Sabahın köründe çalınan kapısı ile yastığını kıvararak, başını arasına sokan Jungkook kaşlarını çatmış bir şekilde uyanmamak için direniyordu. Hadi ama, 22 yıl boyunca okul için bile erken kalkamayan bir insandı ve şu an kulağı sikiliyordu.
"Jungkook sabah koşusuna çıkmalıyız!"
Kapının ardından bağıran Hoseok'un sesi ile ağlamaklı bir ses çıkarırken 'Neden spor hocam Yoongi değil ki?' diye düşünmeden edemiyordu. Dünki gözlemlerine göre spor yapmak için fazla tembeldi. Sadece birkaç kez ağırlık kaldırma ile bile kolunu kaldırmanın yorucu olduğunu söylemişti. Hoseok ise... O fazla enerjikti. Kendisi de spor yapıyordu ve Jungkook'a ise kendisinin on katı kadar spor yaptıracağını tahmin etmek zor değildi.
"Akşam koşusu yapsak olmuyor mu?"
Jungkook uykulu ve boğuk sesi ile bağırdığında Hoseok pes etmemeye kararlıydı.
"Akşam da koşacaksın. Kalk artık, içeri geliyorum!"
Kapı gürültülü bir şekilde açılarak içeriye Hoseok girdiğinde yataktaki Jungkook hâlâ uyanmamakta ısrarcıydı. Aniden üzerinden çekilen yorganı ile huzursuzlanarak cenin pozisyonu almış ve uyumaya devam etmişti.
"Ben her gün bir saat boyunca seni uyandırmak için mi uğraşacağım? Nasıl bir dövüşçüsün sen?"
"Erken kalkmayı sevmeyen bir dövüşçüyüm.

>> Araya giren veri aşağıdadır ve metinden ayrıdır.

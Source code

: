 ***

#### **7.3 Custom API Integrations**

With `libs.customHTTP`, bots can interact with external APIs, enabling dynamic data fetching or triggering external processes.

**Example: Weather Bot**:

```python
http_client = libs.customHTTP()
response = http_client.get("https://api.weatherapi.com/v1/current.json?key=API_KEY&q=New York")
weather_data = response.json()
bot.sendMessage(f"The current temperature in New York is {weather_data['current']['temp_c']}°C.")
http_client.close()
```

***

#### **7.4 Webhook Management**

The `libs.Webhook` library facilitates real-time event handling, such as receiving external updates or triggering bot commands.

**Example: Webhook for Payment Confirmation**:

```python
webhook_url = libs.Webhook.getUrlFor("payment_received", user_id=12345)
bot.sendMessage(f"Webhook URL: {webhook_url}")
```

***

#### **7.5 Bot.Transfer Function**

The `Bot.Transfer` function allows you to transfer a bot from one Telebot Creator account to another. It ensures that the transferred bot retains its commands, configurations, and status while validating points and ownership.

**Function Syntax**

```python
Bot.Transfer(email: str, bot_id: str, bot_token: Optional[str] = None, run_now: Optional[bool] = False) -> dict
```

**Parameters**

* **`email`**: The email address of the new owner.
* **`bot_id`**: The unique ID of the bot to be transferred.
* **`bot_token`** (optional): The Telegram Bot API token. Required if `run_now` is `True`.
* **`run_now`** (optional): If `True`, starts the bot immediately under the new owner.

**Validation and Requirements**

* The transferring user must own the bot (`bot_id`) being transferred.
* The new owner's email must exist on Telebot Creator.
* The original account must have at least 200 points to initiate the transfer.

Lütfen biraz daha uyuyayım ya."
"Su dökerim."
"Dök."
Jungkook'un net cevabı ile daha fazla dayanamayacağını düşünen Hoseok kollarını göğsünde bağlamış ve karşısındaki gence umutsuz vakaymışcasına bakmıştı.
"Ne diye sabahtan beri gürültü yapıyorsunuz?"

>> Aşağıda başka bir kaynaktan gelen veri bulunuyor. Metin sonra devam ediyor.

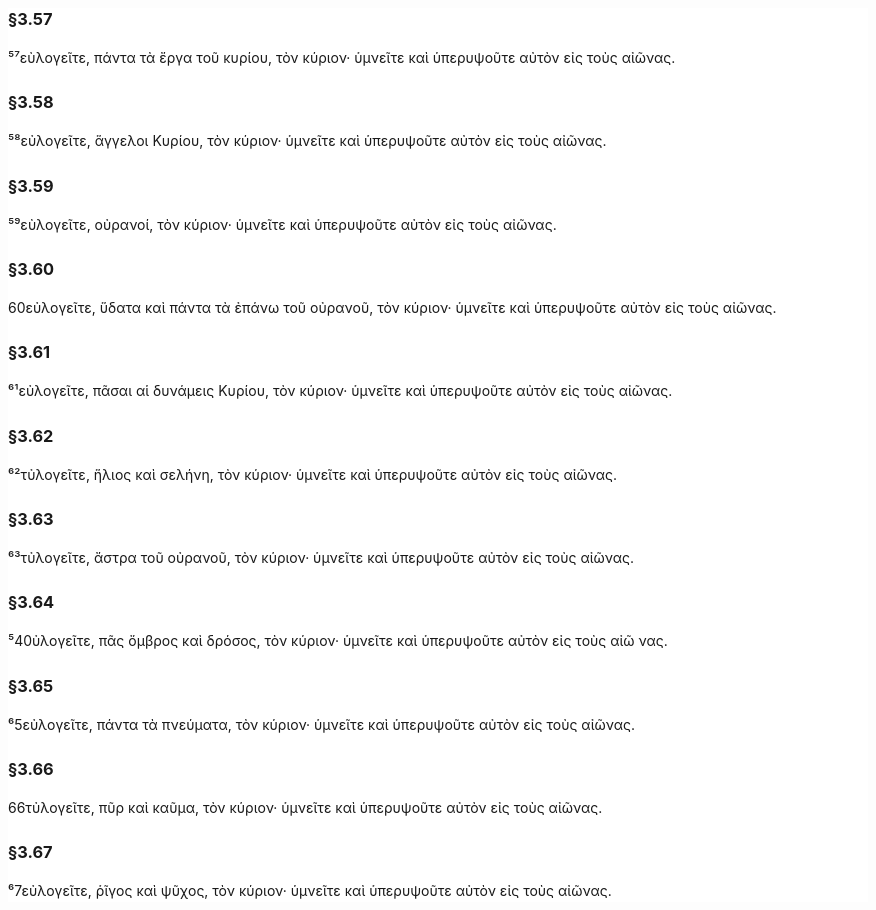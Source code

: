 ### §3.57  

<p><lg><l>⁵⁷εὺλογεῖτε, πάντα τὰ ἔργα τοῦ κυρίου, τὸν κύριον·</l>
<l>ὑμνεῖτε καὶ ὑπερυψοῦτε αὐτὸν εἰς τοὺς αἰῶνας.</l></lg></p>  

### §3.58  

<p><lg><l> ⁵⁸εὐλογεῖτε, ἅγγελοι Κυρίου, τὸν κύριον·</l>
<l>ὑμνεῖτε καὶ ὑπερυψοῦτε αὐτὸν εἰς τοὺς αἰῶνας.</l></lg></p>  

### §3.59  

<p><lg><l>⁵⁹εὺλογεῖτε, οὐρανοί, τὸν κύριον·</l>
<l>ὑμνεῖτε καὶ ὑπερυψοῦτε αὐτὸν εἰς τοὺς αἰῶνας.</l></lg></p>  

### §3.60  

<p><lg><l>60εὐλογεῖτε, ὕδατα καὶ πάντα τὰ ἐπάνω τοῦ οὐρανοῦ, τὸν κύριον· </l>
<l>ὑμνεῖτε καὶ ὑπερυψοῦτε αὐτὸν εἰς τοὺς αἰῶνας.</l></lg></p>  

### §3.61  

<p><lg><l>⁶¹εὐλογεῖτε, πᾶσαι αἱ δυνάμεις Κυρίου, τὸν κύριον·</l>
<l>ὑμνεῖτε καὶ ὑπερυψοῦτε αὐτὸν εἰς τοὺς αἰῶνας.</l></lg></p>  

### §3.62  

<p><lg><l>⁶²τὐλογεῖτε, ἥλιος καὶ σελήνη, τὸν κύριον·</l>
<l>ὑμνεῖτε καὶ ὑπερυψοῦτε αὐτὸν εἰς τοὺς αἰῶνας.</l></lg></p>  

### §3.63  

<p><lg><l>⁶³τὐλογεῖτε, ἄστρα τοῦ οὐρανοῦ, τὸν κύριον·</l>
<l>ὑμνεῖτε καὶ ὑπερυψοῦτε αὐτὸν εἰς τοὺς αἰῶνας.</l></lg></p>  

### §3.64  

<p><lg><l>⁵40ὐλογεῖτε, πᾶς ὄμβρος καὶ δρόσος, τὸν κύριον·</l>
<l>ὑμνεῖτε καὶ ὑπερυψοῦτε αὐτὸν εἰς τοὺς αἰῶ νας.</l></lg></p>  

### §3.65  

<p><lg><l>⁶5εὐλογεῖτε, πάντα τὰ πνεύματα, τὸν κύριον·</l>
<l>ὑμνεῖτε καὶ ὑπερυψοῦτε αὐτὸν εἰς τοὺς αἰῶνας.</l></lg></p>  

### §3.66  

<p><lg><l>66τὐλογεῖτε, πῦρ καὶ καῦμα, τὸν κύριον·</l>
<l>ὑμνεῖτε καὶ ὑπερυψοῦτε αὐτὸν εἰς τοὺς αἰῶνας.</l></lg></p>  

### §3.67  

<p><lg><l>⁶7εὐλογεῖτε, ῥῖγος καὶ ψῦχος, τὸν κύριον·</l>
<l>ὑμνεῖτε καὶ ὑπερυψοῦτε αὐτὸν εἰς τοὺς αἰῶνας.</l></lg></p>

Duyduğu ses ile arkasına dönen Hoseok, dağılmış saçları ve şiş yüzü ile yeni uyandığı her halinden belli olan arkadaşını görmüştü.
"Sabah koşusuna çıkmalıyız ama Jungkook uyanmıyor. Delireceğim!"
Yoongi bakışlarını yatakta ağzı açık bir şekilde uyumaya devam eden bedene çevirdiğinde yüzünün komikliğine karşı gülmeden edememişti.
"Bana bırak."
Yatağa yaklaşarak kahverengi saçlarından birkaç teli tutarak sertçe çektiğinde Jungkook acı ile tıslayarak yatakta doğrulmuş ve elini saçlarına götürerek karşısındaki Yoongi'nin elindeki kopmuş saçlarına bakmıştı.
"Lanet olsun!"
Hoseok Jungkook'un uyanmasına karşı ona şaşkınlıkla bakıyordu ve bundan sonra her gün onu uyandırmak için bu yöntemi uygulamayı aklına yazmıştı.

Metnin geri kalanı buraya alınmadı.